"Al levantar los
ojos, Abraham vio a tres hombres que estaban parados a poca distancia. En
cuanto los vio, corrió hacia ellos y se postró en tierra, diciendo: Señor mío,
si me haces el favor, te ruego que no pases al lado de tu servidor sin detenerte."
Génesis 18, 2-3.
Abraham vio a tres
hombres en la distancia, pero no vio a tres hombres, vio a Dios. ¿Por qué? Porque
Abraham levantó los ojos, es decir, vio por encima de esos hombres, vio la
oportunidad de servir. Es importante tener cuidado porque a veces, cuando vemos
“por encima” de los demás, y decimos ver a Dios en nuestros hermanos, en
realidad levantamos la mirada, pero no la de nuestro espíritu sino la de
nuestro ego.

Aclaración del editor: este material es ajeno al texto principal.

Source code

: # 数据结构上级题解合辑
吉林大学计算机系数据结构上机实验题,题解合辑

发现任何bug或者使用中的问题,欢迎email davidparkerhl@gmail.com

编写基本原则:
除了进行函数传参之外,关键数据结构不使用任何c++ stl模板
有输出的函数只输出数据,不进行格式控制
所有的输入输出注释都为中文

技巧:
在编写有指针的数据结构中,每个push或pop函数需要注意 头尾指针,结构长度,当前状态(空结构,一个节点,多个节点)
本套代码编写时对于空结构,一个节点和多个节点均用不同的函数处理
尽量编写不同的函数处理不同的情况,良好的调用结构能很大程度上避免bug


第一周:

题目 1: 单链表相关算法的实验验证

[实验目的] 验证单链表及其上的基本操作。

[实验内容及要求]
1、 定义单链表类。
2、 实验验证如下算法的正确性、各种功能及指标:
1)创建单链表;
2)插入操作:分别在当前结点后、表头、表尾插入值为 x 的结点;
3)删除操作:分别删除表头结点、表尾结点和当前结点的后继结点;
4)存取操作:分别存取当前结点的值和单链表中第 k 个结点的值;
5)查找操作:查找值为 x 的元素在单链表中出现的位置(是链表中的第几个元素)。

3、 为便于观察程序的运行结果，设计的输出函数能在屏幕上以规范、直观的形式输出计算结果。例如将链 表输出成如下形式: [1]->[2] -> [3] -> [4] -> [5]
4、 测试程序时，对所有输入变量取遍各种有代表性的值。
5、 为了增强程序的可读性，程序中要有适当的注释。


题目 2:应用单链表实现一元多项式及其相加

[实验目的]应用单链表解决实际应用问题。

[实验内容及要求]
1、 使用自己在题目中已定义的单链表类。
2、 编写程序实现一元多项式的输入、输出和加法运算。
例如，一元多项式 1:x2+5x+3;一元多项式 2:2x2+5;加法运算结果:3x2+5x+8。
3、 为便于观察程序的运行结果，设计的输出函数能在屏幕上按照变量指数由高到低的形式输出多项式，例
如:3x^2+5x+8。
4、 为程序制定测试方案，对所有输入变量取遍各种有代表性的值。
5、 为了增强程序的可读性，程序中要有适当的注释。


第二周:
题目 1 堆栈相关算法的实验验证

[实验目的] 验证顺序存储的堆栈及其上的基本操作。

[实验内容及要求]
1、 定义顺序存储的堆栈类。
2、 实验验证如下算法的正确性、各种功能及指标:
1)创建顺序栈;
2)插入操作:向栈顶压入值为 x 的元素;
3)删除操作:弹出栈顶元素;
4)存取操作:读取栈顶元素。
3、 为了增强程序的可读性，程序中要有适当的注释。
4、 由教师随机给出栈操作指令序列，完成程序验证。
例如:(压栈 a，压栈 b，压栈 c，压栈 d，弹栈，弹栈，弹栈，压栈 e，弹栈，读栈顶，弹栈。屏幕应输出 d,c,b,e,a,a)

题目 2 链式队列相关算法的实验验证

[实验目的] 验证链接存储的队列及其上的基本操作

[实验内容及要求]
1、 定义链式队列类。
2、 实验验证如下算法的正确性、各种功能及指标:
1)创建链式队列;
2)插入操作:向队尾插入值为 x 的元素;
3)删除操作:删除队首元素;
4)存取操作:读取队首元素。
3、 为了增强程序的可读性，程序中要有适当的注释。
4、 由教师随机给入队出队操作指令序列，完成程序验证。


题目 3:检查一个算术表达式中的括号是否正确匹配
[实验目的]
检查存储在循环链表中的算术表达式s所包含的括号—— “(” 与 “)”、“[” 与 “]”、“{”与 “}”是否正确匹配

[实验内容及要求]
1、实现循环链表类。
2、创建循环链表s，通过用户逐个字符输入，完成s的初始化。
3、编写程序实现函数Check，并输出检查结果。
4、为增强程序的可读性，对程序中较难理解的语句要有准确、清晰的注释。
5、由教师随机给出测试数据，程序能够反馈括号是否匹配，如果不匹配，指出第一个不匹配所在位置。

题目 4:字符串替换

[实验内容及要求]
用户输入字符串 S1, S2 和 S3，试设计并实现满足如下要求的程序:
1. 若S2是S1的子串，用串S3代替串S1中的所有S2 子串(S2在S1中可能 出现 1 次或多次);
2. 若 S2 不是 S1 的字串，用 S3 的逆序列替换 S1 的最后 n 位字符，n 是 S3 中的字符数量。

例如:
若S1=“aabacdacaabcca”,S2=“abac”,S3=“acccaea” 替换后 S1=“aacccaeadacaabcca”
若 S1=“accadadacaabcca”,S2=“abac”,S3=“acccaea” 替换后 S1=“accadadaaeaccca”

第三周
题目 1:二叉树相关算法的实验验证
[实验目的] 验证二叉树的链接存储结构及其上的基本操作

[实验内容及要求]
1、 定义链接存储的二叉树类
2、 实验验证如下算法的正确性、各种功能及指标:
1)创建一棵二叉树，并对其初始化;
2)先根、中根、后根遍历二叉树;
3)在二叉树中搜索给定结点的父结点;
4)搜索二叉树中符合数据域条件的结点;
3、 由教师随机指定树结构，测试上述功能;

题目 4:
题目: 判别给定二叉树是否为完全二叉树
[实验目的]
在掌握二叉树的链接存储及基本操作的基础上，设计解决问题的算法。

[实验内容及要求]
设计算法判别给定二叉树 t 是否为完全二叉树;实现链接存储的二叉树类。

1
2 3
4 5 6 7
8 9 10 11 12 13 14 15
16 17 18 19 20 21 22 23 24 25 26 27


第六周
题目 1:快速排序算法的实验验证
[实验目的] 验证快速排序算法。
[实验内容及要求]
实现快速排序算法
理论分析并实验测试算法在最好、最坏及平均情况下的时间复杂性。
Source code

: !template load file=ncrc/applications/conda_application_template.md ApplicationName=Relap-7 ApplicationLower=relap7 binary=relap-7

Esto sucede cuando creemos que servir nos engrandece. Por eso, lo
que hizo Abraham es tan significativo: corrió hacia ellos y se postró en
tierra. Sirvió con humildad.
Tener verdadera
humildad al servir no es fácil. Requiere, ver más allá de lo evidente (“por
encima de lo inmediato”) y al mismo tiempo pensar, ¿cómo puedo servir,
verdaderamente servir, al otro? No implica buscar el beneficio: ¿Qué quiero
recibir? ¿Gratitud, reconocimiento, lealtad, amistad, tolerancia, qué? Implica
preguntarnos: ¿Qué necesita el otro? Tampoco implica decidir por el otro lo que
necesita, sino verdaderamente colocarnos en sus zapatos y pedirles que se
detengan y compartan contigo lo que necesitan.
Abraham dijo: “te
ruego que no pases al lado de tu servidor sin detenerte”. Yo te lo ruego
también: no pases a mi lado sin detenerte y decirme ¿qué necesitas? No pases a
lado de nadie ofreciendo una ayuda que nadie requiere. Si piensas que sabes
mejor que el otro lo que necesita, no lo haces por él, lo haces por ti. Ten
cuidado, nadie es tan pobre como para ser incapaz de tener conciencia de sí
mismo. Dale crédito, y si has de ayudarle en algo, ayúdale a tomar consciencia
de ese crédito que tiene y esa capacidad suya para conocerse y valorarse.
Mi Bien, mi dulce
Bien, permite a mis ojos reconocerte en mi mente, en mi alma y en mi cuerpo, de
forma que pueda reconocerte en la mente, alma y cuerpo de los demás. Permíteme
correr a tu lado y ofrecerte todo cuánto tengo. Detén tu andar y quédate
conmigo, con nosotros, para siempre. Honra nuestra mesa con tu presencia y que
la buena noticia que nos traes sea motivo de alegría y esperanza. Así sea en
nombre del Padre y del Hijo y del Espíritu Santo. Amén.